### Problem
Lines that include "denote" make up the answer; copy all of them from the data below.

________________________

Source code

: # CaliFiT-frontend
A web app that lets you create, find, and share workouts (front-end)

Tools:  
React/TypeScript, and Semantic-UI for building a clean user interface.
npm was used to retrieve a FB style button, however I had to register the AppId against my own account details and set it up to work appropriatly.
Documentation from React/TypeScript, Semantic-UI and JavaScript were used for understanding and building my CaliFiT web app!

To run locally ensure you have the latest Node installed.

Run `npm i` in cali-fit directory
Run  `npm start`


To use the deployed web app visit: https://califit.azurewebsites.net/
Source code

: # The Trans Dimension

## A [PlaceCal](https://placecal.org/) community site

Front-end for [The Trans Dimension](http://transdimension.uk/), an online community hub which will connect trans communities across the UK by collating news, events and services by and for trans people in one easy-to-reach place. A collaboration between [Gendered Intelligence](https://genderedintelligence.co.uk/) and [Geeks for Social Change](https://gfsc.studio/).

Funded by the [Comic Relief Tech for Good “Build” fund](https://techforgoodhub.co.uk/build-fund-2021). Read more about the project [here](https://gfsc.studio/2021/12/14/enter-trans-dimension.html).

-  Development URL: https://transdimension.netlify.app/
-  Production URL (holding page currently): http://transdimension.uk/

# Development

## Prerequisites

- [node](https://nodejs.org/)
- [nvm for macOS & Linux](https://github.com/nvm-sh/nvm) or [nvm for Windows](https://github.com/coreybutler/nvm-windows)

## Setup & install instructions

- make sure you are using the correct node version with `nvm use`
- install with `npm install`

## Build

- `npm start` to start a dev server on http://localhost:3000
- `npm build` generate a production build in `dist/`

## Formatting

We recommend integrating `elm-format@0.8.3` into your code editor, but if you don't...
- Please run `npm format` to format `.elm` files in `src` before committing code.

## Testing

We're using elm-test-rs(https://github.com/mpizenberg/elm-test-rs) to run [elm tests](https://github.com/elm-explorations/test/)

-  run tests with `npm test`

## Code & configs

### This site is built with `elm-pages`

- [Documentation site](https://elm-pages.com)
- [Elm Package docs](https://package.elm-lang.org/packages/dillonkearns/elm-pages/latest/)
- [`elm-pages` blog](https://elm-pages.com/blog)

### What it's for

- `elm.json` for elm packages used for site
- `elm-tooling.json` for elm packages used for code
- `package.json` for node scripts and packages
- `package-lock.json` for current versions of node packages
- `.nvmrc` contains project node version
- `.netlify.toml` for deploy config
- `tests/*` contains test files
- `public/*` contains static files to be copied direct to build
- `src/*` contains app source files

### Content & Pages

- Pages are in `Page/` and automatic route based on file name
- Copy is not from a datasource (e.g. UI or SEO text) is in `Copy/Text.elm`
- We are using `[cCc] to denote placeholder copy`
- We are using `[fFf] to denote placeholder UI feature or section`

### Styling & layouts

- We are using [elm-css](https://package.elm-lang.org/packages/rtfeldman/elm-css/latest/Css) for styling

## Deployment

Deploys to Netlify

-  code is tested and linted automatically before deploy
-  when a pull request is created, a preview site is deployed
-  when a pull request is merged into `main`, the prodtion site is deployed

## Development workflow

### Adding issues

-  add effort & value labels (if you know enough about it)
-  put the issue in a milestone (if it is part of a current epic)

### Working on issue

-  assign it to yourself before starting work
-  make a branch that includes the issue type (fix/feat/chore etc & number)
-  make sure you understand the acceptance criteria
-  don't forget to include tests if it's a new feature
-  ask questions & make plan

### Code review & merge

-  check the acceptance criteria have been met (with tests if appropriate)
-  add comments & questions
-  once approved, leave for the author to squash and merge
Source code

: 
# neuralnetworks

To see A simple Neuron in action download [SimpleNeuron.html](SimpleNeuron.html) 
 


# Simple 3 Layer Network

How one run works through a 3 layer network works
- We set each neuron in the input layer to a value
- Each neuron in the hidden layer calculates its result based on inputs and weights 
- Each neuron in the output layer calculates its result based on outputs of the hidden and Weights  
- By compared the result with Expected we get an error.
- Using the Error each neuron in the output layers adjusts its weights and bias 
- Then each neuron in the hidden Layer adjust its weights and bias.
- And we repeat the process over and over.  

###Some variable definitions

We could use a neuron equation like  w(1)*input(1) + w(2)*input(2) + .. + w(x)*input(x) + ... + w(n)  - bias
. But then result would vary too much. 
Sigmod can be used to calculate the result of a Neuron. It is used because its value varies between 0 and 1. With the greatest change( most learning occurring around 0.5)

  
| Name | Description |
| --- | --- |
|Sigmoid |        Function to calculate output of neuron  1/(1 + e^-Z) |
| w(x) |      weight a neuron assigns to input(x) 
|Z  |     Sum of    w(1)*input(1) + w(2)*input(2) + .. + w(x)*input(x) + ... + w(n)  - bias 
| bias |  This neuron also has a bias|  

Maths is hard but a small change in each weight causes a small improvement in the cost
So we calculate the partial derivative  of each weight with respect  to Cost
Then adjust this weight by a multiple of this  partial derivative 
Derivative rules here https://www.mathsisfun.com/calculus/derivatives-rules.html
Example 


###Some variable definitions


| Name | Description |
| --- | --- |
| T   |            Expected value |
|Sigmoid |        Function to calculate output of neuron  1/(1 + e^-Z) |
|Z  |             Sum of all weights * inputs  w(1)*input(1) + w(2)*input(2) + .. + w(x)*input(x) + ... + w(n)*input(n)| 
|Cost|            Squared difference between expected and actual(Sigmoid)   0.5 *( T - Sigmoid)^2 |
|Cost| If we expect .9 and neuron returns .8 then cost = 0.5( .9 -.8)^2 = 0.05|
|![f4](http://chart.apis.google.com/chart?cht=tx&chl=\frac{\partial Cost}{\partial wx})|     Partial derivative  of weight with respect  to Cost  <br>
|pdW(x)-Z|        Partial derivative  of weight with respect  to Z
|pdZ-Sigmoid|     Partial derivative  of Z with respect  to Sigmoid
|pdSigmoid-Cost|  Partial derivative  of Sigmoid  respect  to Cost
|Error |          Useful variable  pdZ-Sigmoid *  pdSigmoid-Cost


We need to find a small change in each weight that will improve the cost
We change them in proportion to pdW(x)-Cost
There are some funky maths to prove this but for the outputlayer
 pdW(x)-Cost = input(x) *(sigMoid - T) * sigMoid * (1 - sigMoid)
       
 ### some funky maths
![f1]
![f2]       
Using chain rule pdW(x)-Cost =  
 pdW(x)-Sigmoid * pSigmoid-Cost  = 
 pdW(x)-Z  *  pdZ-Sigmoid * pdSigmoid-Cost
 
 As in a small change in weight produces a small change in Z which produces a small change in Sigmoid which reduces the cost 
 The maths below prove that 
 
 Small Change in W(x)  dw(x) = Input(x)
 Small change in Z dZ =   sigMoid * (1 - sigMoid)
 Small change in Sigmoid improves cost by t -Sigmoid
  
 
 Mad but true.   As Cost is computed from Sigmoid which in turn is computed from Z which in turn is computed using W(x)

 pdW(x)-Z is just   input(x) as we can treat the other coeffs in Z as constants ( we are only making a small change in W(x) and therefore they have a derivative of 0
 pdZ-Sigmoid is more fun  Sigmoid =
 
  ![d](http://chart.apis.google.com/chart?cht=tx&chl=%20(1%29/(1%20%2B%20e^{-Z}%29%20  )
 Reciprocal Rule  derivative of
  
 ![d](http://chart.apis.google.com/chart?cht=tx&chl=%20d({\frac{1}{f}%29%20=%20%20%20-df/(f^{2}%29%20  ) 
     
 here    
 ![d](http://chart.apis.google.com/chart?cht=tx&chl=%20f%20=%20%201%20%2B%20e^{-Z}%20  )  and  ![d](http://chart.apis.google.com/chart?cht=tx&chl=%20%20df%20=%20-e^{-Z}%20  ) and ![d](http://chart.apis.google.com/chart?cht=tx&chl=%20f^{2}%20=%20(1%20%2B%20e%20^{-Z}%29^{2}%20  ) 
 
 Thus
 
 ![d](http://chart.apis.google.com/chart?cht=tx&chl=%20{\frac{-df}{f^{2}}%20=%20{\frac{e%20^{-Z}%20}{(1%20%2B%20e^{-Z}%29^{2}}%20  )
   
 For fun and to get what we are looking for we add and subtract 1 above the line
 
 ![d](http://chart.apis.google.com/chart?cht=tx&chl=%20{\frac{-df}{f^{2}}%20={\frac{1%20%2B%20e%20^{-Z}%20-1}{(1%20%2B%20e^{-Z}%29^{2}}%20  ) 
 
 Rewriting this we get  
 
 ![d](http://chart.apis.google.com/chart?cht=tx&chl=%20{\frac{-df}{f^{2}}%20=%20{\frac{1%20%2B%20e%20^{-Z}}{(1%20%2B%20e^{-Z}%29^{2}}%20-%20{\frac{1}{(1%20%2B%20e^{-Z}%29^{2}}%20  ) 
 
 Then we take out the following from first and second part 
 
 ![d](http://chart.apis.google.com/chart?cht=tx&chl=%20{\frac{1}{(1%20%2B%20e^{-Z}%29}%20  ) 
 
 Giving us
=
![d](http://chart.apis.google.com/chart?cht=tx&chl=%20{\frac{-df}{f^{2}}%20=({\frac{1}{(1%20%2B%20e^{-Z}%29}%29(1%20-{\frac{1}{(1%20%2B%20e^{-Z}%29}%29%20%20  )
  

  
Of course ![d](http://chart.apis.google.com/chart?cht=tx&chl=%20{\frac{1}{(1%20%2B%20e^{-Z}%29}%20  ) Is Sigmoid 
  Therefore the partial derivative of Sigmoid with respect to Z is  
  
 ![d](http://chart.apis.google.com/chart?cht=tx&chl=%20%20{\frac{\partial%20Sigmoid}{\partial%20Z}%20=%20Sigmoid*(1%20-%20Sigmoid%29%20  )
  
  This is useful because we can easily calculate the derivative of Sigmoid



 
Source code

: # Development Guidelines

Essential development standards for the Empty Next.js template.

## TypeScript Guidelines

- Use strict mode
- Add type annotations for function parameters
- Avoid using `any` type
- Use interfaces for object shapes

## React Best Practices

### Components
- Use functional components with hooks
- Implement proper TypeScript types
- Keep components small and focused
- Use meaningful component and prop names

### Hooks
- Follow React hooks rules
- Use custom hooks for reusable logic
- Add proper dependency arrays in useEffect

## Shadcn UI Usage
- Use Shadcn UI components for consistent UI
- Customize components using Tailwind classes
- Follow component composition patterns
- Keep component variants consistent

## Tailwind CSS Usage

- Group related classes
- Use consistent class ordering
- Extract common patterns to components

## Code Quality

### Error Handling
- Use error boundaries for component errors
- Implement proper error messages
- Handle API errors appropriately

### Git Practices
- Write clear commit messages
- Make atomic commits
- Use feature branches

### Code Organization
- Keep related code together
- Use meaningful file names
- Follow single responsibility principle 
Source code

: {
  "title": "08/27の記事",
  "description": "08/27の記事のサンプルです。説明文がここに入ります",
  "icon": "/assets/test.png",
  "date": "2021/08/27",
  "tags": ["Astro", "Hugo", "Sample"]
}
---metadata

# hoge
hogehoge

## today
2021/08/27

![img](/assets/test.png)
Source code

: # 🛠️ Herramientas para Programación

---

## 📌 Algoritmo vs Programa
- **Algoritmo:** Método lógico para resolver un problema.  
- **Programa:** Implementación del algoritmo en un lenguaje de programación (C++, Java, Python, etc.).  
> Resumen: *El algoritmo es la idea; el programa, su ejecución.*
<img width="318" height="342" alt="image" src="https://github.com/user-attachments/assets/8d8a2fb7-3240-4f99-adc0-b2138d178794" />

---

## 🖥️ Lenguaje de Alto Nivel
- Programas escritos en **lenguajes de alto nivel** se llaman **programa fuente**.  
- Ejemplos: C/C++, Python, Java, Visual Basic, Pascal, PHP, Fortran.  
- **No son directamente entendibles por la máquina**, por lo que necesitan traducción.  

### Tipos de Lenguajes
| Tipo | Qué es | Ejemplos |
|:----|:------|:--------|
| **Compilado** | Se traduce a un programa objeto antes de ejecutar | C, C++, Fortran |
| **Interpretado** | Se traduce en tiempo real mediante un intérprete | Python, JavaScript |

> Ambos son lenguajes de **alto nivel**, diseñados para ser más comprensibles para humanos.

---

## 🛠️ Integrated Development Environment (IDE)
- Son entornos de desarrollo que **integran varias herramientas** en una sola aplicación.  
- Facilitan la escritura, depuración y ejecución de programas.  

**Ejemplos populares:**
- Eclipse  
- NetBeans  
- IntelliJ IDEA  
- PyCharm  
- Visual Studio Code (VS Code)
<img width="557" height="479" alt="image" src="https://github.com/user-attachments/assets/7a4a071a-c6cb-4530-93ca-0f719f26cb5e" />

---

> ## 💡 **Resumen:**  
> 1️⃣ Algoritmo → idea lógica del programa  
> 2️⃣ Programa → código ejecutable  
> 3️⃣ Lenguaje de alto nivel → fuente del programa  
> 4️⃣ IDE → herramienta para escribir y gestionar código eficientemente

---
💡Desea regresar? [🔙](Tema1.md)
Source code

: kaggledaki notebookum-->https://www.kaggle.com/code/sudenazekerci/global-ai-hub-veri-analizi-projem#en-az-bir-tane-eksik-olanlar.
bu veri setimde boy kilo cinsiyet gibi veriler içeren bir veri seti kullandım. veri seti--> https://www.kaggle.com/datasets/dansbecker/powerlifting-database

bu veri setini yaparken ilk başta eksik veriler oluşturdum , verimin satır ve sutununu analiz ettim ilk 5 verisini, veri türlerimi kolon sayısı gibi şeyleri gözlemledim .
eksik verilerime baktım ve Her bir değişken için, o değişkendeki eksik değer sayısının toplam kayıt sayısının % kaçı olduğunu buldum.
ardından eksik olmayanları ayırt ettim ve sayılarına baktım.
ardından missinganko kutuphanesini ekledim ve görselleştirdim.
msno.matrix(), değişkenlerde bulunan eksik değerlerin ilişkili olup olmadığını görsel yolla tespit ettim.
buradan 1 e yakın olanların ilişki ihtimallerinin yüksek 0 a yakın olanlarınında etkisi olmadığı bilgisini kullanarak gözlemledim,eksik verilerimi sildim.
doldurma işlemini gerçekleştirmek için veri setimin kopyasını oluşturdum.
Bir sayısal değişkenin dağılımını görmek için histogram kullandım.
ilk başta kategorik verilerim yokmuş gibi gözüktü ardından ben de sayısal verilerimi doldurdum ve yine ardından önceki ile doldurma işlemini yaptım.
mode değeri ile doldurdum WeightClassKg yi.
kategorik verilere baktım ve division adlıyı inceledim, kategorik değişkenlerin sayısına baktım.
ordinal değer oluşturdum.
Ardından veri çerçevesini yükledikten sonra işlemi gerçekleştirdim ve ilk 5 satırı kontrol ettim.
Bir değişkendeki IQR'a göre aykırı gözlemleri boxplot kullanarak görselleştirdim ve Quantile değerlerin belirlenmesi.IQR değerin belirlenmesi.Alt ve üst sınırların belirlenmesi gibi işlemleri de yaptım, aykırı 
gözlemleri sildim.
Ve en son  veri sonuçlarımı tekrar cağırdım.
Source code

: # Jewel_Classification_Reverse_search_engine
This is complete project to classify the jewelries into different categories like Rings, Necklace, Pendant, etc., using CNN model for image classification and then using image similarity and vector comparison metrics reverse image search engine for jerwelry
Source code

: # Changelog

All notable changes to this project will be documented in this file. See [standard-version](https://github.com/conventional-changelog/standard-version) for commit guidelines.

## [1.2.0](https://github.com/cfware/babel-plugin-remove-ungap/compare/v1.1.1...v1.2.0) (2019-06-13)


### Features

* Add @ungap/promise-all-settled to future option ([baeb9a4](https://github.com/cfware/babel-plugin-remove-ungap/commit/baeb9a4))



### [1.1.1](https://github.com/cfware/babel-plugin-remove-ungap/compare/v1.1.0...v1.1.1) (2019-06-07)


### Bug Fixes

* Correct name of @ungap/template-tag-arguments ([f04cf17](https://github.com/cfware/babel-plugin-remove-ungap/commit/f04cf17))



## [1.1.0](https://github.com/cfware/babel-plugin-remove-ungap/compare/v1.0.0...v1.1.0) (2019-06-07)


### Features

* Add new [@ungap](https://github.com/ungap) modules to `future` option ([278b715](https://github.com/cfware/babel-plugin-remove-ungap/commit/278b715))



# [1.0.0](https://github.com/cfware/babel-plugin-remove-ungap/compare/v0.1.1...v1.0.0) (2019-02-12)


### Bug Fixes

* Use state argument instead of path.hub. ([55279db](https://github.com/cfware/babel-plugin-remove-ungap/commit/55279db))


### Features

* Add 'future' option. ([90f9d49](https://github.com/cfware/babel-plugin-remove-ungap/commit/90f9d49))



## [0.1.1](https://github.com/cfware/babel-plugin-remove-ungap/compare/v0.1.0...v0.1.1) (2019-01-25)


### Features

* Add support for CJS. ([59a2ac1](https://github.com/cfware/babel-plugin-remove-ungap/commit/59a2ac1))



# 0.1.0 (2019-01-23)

________________________

### Finished task
- We are using `[cCc] to denote placeholder copy`
- We are using `[fFf] to denote placeholder UI feature or section`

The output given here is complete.